WASHINGTON, DC - MAY 15:  U.S. Veterans Affairs Secretary Eric Shinseki testifies before the Senate Veterans' Affairs Committee about wait times veterans face  to get medical care May 15, 2014 in Washington, DC. The American Legion called Monday for the resignation of Shinseki amid reports by former and current VA employees that up to 40 patients may have died because of delayed treatment at an agency hospital in Phoenix, Arizona.  (Photo by Chip Somodevilla/Getty Images)
The journey to Shinseki's resignation
04:49 - Source: CNN AP

Story highlights

A preliminary VA inspector general report reveals bonuses may have been a factor

A VA audit concludes managers felt compelled to manipulate the process

The reason, according to the audit, was to meet performance goals

The VA has not identified who got bonuses or how much money was involved

CNN  — 

It’s one of the more disturbing revelations to arise from an investigation into fatal delays in care at Veterans Affairs medical centers: Employee bonuses appear to be one factor behind the manipulation of patient wait times in at least one hospital.

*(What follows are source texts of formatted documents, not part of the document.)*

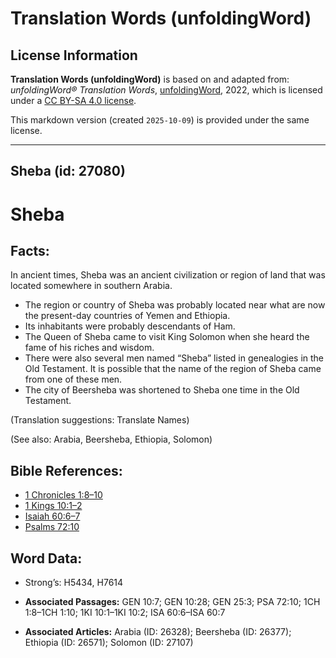 # Translation Words (unfoldingWord)

## License Information

**Translation Words (unfoldingWord)** is based on and adapted from: _unfoldingWord® Translation Words_, [unfoldingWord](https://unfoldingword.org/utw), 2022, which is licensed under a [CC BY-SA 4.0 license](https://creativecommons.org/licenses/by-sa/4.0/legalcode.en).

This markdown version (created `2025-10-09`) is provided under the same license.



--------------------------------

## Sheba (id: 27080)

Sheba
=====

Facts:
------

In ancient times, Sheba was an ancient civilization or region of land that was located somewhere in southern Arabia.

* The region or country of Sheba was probably located near what are now the present\-day countries of Yemen and Ethiopia.
* Its inhabitants were probably descendants of Ham.
* The Queen of Sheba came to visit King Solomon when she heard the fame of his riches and wisdom.
* There were also several men named “Sheba” listed in genealogies in the Old Testament. It is possible that the name of the region of Sheba came from one of these men.
* The city of Beersheba was shortened to Sheba one time in the Old Testament.

(Translation suggestions: Translate Names)

(See also: Arabia, Beersheba, Ethiopia, Solomon)

Bible References:
-----------------

* [1 Chronicles 1:8–10](https://ref.ly/1Chr1:8-1Chr1:10)
* [1 Kings 10:1–2](https://ref.ly/1Kgs10:1-1Kgs10:2)
* [Isaiah 60:6–7](https://ref.ly/Isa60:6-Isa60:7)
* [Psalms 72:10](https://ref.ly/Ps72:10)

Word Data:
----------

* Strong’s: H5434, H7614

* **Associated Passages:** GEN 10:7; GEN 10:28; GEN 25:3; PSA 72:10; 1CH 1:8–1CH 1:10; 1KI 10:1–1KI 10:2; ISA 60:6–ISA 60:7
* **Associated Articles:** Arabia (ID: 26328); Beersheba (ID: 26377); Ethiopia (ID: 26571); Solomon (ID: 27107)

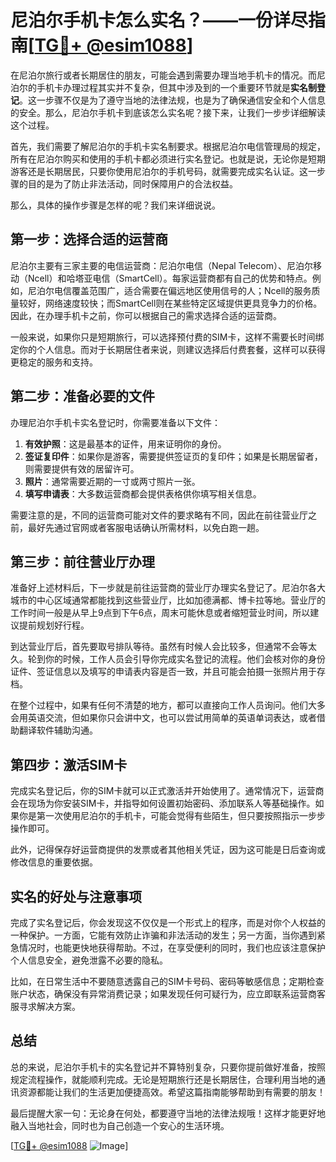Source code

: # 尼泊尔手机卡怎么实名？——一份详尽指南[[TG💪+ @esim1088](https://t.me/s/esim1088)]

在尼泊尔旅行或者长期居住的朋友，可能会遇到需要办理当地手机卡的情况。而尼泊尔的手机卡办理过程其实并不复杂，但其中涉及到的一个重要环节就是**实名制登记**。这一步骤不仅是为了遵守当地的法律法规，也是为了确保通信安全和个人信息的安全。那么，尼泊尔手机卡到底该怎么实名呢？接下来，让我们一步步详细解读这个过程。

首先，我们需要了解尼泊尔的手机卡实名制要求。根据尼泊尔电信管理局的规定，所有在尼泊尔购买和使用的手机卡都必须进行实名登记。也就是说，无论你是短期游客还是长期居民，只要你使用尼泊尔的手机号码，就需要完成实名认证。这一步骤的目的是为了防止非法活动，同时保障用户的合法权益。

那么，具体的操作步骤是怎样的呢？我们来详细说说。

## 第一步：选择合适的运营商

尼泊尔主要有三家主要的电信运营商：尼泊尔电信（Nepal Telecom）、尼泊尔移动（Ncell）和哈塔亚电信（SmartCell）。每家运营商都有自己的优势和特点。例如，尼泊尔电信覆盖范围广，适合需要在偏远地区使用信号的人；Ncell的服务质量较好，网络速度较快；而SmartCell则在某些特定区域提供更具竞争力的价格。因此，在办理手机卡之前，你可以根据自己的需求选择合适的运营商。

一般来说，如果你只是短期旅行，可以选择预付费的SIM卡，这样不需要长时间绑定你的个人信息。而对于长期居住者来说，则建议选择后付费套餐，这样可以获得更稳定的服务和支持。

## 第二步：准备必要的文件

办理尼泊尔手机卡实名登记时，你需要准备以下文件：

1. **有效护照**：这是最基本的证件，用来证明你的身份。
2. **签证复印件**：如果你是游客，需要提供签证页的复印件；如果是长期居留者，则需要提供有效的居留许可。
3. **照片**：通常需要近期的一寸或两寸照片一张。
4. **填写申请表**：大多数运营商都会提供表格供你填写相关信息。

需要注意的是，不同的运营商可能对文件的要求略有不同，因此在前往营业厅之前，最好先通过官网或者客服电话确认所需材料，以免白跑一趟。

## 第三步：前往营业厅办理

准备好上述材料后，下一步就是前往运营商的营业厅办理实名登记了。尼泊尔各大城市的中心区域通常都能找到这些营业厅，比如加德满都、博卡拉等地。营业厅的工作时间一般是从早上9点到下午6点，周末可能休息或者缩短营业时间，所以建议提前规划好行程。

到达营业厅后，首先要取号排队等待。虽然有时候人会比较多，但通常不会等太久。轮到你的时候，工作人员会引导你完成实名登记的流程。他们会核对你的身份证件、签证信息以及填写的申请表内容是否一致，并且可能会拍摄一张照片用于存档。

在整个过程中，如果有任何不清楚的地方，都可以直接向工作人员询问。他们大多会用英语交流，但如果你只会讲中文，也可以尝试用简单的英语单词表达，或者借助翻译软件辅助沟通。

## 第四步：激活SIM卡

完成实名登记后，你的SIM卡就可以正式激活并开始使用了。通常情况下，运营商会在现场为你安装SIM卡，并指导如何设置初始密码、添加联系人等基础操作。如果你是第一次使用尼泊尔的手机卡，可能会觉得有些陌生，但只要按照指示一步步操作即可。

此外，记得保存好运营商提供的发票或者其他相关凭证，因为这可能是日后查询或修改信息的重要依据。

## 实名的好处与注意事项

完成了实名登记后，你会发现这不仅仅是一个形式上的程序，而是对你个人权益的一种保护。一方面，它能有效防止诈骗和非法活动的发生；另一方面，当你遇到紧急情况时，也能更快地获得帮助。不过，在享受便利的同时，我们也应该注意保护个人信息安全，避免泄露不必要的隐私。

比如，在日常生活中不要随意透露自己的SIM卡号码、密码等敏感信息；定期检查账户状态，确保没有异常消费记录；如果发现任何可疑行为，应立即联系运营商客服寻求解决方案。

## 总结

总的来说，尼泊尔手机卡的实名登记并不算特别复杂，只要你提前做好准备，按照规定流程操作，就能顺利完成。无论是短期旅行还是长期居住，合理利用当地的通讯资源都能让我们的生活更加便捷高效。希望这篇指南能够帮助到有需要的朋友！

最后提醒大家一句：无论身在何处，都要遵守当地的法律法规哦！这样才能更好地融入当地社会，同时也为自己创造一个安心的生活环境。

[[TG💪+ @esim1088](https://t.me/s/esim1088) ![Image](https://i.postimg.cc/4NQfJmqS/Snipaste-2025-05-13-00-14-12.png)]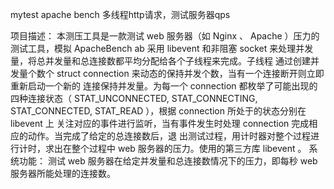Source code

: mytest apache bench
多线程http请求，测试服务器qps

项目描述：
本测压工具是一款测试
web 服务器（如 Nginx 、 Apache ）压力的测试工具，模拟 ApacheBench ab
采用 libevent 和非阻塞 socket 来处理并发量，将总并发量和总连接数都平均分配给各个子线程来完成。子线程
通过创建并发量个数个 struct connection 来动态的保持并发个数，当有一个连接断开则立即重新启动一个新的
连接保持并发量。为每一个 connection 都枚举了可能出现的四种连接状态（ STAT_UNCONNECTED,
STAT_CONNECTING, STAT_CONNECTED, STAT_READ ），根据 connection 所处于的状态分别在 libevent 上
关注对应的事件进行监听，当有事件发生时处理 connection 完成相应的动作。当完成了给定的总连接数后，退
出测试过程，用计时器对整个过程进行计时，求出在整个过程中 web 服务器的压力。使用的第三方库 libevent 。
系统功能：
测试 web 服务器在给定并发量和总连接数情况下的压力，即每秒 web 服务器所能处理的连接数。
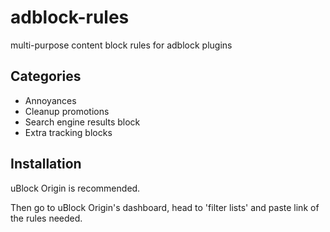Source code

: # adblock-rules
multi-purpose content block rules for adblock plugins

## Categories
- Annoyances
- Cleanup promotions
- Search engine results block
- Extra tracking blocks

## Installation
uBlock Origin is recommended.

Then go to uBlock Origin's dashboard, head to 'filter lists' and paste link of the rules needed.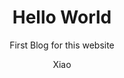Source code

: ---
layout: post
title: "Hello World"
subtitle: 'First Blog for this website'
author: "Xiao"
header-style: text
---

Two reports released this week – one by the VA’s inspector general and another by the Secretary of the Department of Veterans Affairs – indicate in some cases wait times were manipulated to meet employee performance goals needed for bonuses.

The news has raised questions about just how widespread the practice was and who received the financial incentives.

Answers from the VA have been harder to come by.

Here’s a look at what we know:

What did the reports reveal?

At the Phoenix VA patient wait times were directly tied to VA employees’ bonuses and raises. By manipulating doctor’s appointments for the veterans, the wait time to see a doctor appeared to be shorter, a factor considered in VA employee bonuses and raises, according to a VA inspector general report said.

The VA secretary’s audit of a number of medical centers that concluded “some front-line, middle, and senior managers felt compelled to manipulate” the scheduling process to meet performance goals established by the agency.

Who benefited?

By all indications, from the reports and congressional testimony, the practice involved high-level managers in at least the Phoenix VA medical network.

Neither report identified managers by name or position.

How much money?

There is no easy answer to this. Performance incentives are typically tied to a number of factors, and the VA has not detailed how much of a role patient wait times may have played.

Who knew about it?

There is no hard and fast answer.

The first public revelation that salary increases and bonuses may have been a factor came with the release of the agency’s inspector general report.

The House Committee on Veterans Affairs also asked the question during a combative hearing this week, where Rep. Dan Benishek, R-Michigan, inquired whether there was a financial motivation to manipulate appointment schedules at the Phoenix VA.

“That is a discussion the (VA inspector general) is having,” Dr. Thomas Lynch, the VA’s assistant deputy undersecretary for clinical operations, said.

How widespread is the problem?

It appears the VA, itself, is still trying to answer that question, citing the ongoing inspector general’s investigation. A final report is due in August.

The issue of patient wait times is not an overall performance factor ordered by the VA, Lynch recently told the House Committee on Veterans Affairs.

The factors tied to bonuses and raises are decided by each VA network, Lynch said.

But the VA also appeared to indicate in its audit that its mandate to improve wait times may have played a role.

As a result of the audit, the VA suspended financial incentives – bonuses and salary increases – for all Veterans Health Administration executives for the 2014 fiscal year.